Warum die Entscheidung zugunsten von Handaufzugskalibern gefallen ist, hat mehrere Gründe. Einerseits sieht man diese ursprüngliche Form der Mechanik als Hommage an den Leica-Gründer Ernst Leitz I., der einige Jahre bei einem Uhrenhersteller in der Schweiz gearbeitet hatte, andererseits gab es aber natürlich auch einen technischen Grund, wie Kaufmann erklärt: „Die Komplexität der Leica-Uhr – zum Beispiel die gleichmäßig aufgehenden Schieber der Gangreserve – benötigten eine gewisse Bauhöhe. Der Rotor eines Automatik-Werks hätte zusätzlich Höhe hinzugefügt, und diesen Kompromiss wollten wir nicht eingehen. Gleichzeitig wächst einem die Handaufzugsuhr so richtig ans Herz. Man will mit ihr jeden Tag interagieren, sie aufziehen und nach ihr schauen.”
Erweiterung geplant
Damit der Anblick auch abgesehen von den technischen Finessen Spaß macht und die Uhren sich formal perfekt ins Gesamtsortiment eingliedern, hat man auf Achim Heine gesetzt, der bereits eine Reihe von Leica-Produkten gestaltet hat und die Design-Grundsätze der Marke aus dem Effeff kennt.

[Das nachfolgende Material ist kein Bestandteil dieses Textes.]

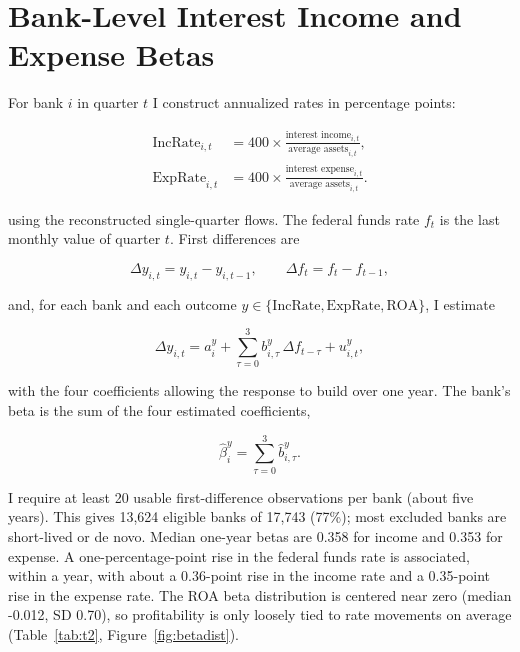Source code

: \documentclass[11pt]{article}
\begin{document}
\section{Bank-Level Interest Income and Expense Betas}

For bank $i$ in quarter $t$ I construct annualized rates in percentage
points:

\begin{equation}
\begin{aligned}
\text{IncRate}_{i,t}&=400\times\frac{\text{interest income}_{i,t}}{\text{average assets}_{i,t}},\\
\text{ExpRate}_{i,t}&=400\times\frac{\text{interest expense}_{i,t}}{\text{average assets}_{i,t}}.
\end{aligned}
\end{equation}

using the reconstructed single-quarter flows. The federal funds rate
$f_t$ is the last monthly value of quarter $t$. First differences are

\begin{equation}
\Delta y_{i,t}=y_{i,t}-y_{i,t-1},\qquad \Delta f_t=f_t-f_{t-1},
\end{equation}

and, for each bank and each outcome $y\in\{\text{IncRate},\text{ExpRate},
\text{ROA}\}$, I estimate

\begin{equation}
\Delta y_{i,t}=a_i^y+\sum_{\tau=0}^{3}b_{i,\tau}^{y}\,\Delta f_{t-\tau}+u_{i,t}^y,
\end{equation}

with the four coefficients allowing the response to build over one year.
The bank's beta is the sum of the four estimated coefficients,

\begin{equation}
\widehat{\beta}_i^y=\sum_{\tau=0}^{3}\widehat{b}_{i,\tau}^{y}.
\end{equation}

I require at least 20 usable first-difference observations per bank
(about five years). This gives 13,624 eligible banks of 17,743 (77\%); most
excluded banks are short-lived or de novo. Median one-year betas are 0.358 for
income and 0.353 for expense. A one-percentage-point rise in the federal funds
rate is associated, within a year, with about a 0.36-point rise in the income
rate and a 0.35-point rise in the expense rate. The ROA beta distribution is
centered near zero (median -0.012, SD 0.70), so profitability is only loosely
tied to rate movements on average (Table~\ref{tab:t2}, Figure~\ref{fig:betadist}).
\end{document}

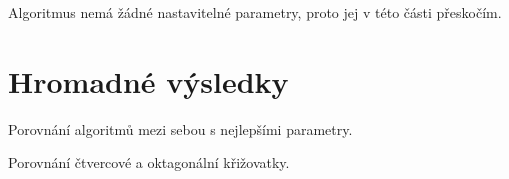 Algoritmus  nemá žádné nastavitelné parametry, proto jej v této části přeskočím.

%





\section{Hromadné výsledky}\label{sec:hromadne_vysledky}

Porovnání algoritmů mezi sebou s nejlepšími parametry.

Porovnání čtvercové a oktagonální křižovatky.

Mit der L1 und L2 ist das Uhrenprojekt von Leica aber noch nicht abgeschlossen: „Wir haben uns langfristig ausgerichtet und in eine entsprechende Infrastruktur investiert. Wir arbeiten schon mit Hochdruck an den nächsten Produkten”, sagt Kaufmann und will dazu bald mehr verraten.